Surowe dane wykrywania LC-MS zostały przekształcone w format MZML za pomocą oprogramowania proteowizard, a pakiet oprogramowania XCMS zastosowano do korekcji szczytowej, wyrównania i retencji. Analiza regresji wektorowej (SVR) zastosowano do skorygowania powierzchni piku, a piki z brakującą szybkością przekraczającą 5 0% zostały przefiltrowane.
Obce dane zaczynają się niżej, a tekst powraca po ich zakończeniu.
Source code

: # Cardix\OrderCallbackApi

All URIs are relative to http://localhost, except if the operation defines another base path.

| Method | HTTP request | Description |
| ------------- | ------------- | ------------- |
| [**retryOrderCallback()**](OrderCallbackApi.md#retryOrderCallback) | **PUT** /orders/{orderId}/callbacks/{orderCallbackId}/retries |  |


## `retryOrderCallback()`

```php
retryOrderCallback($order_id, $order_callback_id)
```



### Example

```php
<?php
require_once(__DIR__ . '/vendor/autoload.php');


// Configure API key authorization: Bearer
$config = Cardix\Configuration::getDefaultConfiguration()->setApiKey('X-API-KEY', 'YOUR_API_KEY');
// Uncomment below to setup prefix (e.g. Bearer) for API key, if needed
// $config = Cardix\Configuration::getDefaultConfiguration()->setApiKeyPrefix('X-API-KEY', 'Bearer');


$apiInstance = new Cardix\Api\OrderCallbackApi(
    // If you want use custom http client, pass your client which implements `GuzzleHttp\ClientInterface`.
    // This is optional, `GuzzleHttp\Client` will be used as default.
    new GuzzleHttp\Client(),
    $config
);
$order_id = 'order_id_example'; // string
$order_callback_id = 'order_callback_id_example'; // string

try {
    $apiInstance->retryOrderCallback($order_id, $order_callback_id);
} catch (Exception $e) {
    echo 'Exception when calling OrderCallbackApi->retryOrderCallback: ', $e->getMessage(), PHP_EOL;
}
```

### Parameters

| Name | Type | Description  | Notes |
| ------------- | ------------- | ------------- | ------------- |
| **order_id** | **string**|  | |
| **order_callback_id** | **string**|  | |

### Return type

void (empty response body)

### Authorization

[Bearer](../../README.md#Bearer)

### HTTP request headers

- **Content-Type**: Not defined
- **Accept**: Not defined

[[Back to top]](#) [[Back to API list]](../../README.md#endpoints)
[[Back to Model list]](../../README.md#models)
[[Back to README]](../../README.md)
Piki po badaniu zostały zintegrowane z biblioteką publiczną, bazę danych zbudowaną przez Wuhana Metwell Biotechnology Co., Ltd. i algorytm MetDNA w celu zidentyfikowania informacji strukturalnych metabolitów. Następnie pakiet R został użyty do przeprowadzenia jednoczynnikowej analizy statystycznej i wielowymiarowej analizy statystycznej przy użyciu metody testu t i ortogonalnej analizy dyskryminacyjnej najmniejszych kwadratów (OPLS-DA). Różnicowe warunki badań przesiewowych metabolitów zostały ustawione na zmienne znaczenie w projekcji (VIP)> 1, dwustronny test p <0. 05, a różnicowe metabolity uzyskane w tym stanie zostały adnotowane przy użyciu encyklopedii kioto genów i genomów (Kegg) złożonego danych danych Uzyskany identyfikator CPD _ został wprowadzony do strony internetowej Metabo Analyst 6.0
(https://www.metabaanalyst.ca/) do analizy wzbogacania. Do identyfikacji kluczowych ścieżek z znacznym wzbogacaniem zastosowano P testu hipergeometrycznego.

 

2.5 Analiza statystyczna

𝑥̅ ± S wyrażono jako średnią ± odchylenie standardowe (𝑥̅ ± S) i zastosowano jednokierunkową analizę wariancji do porównania danych między wieloma grupami. P<0.05 was considered statistically significant.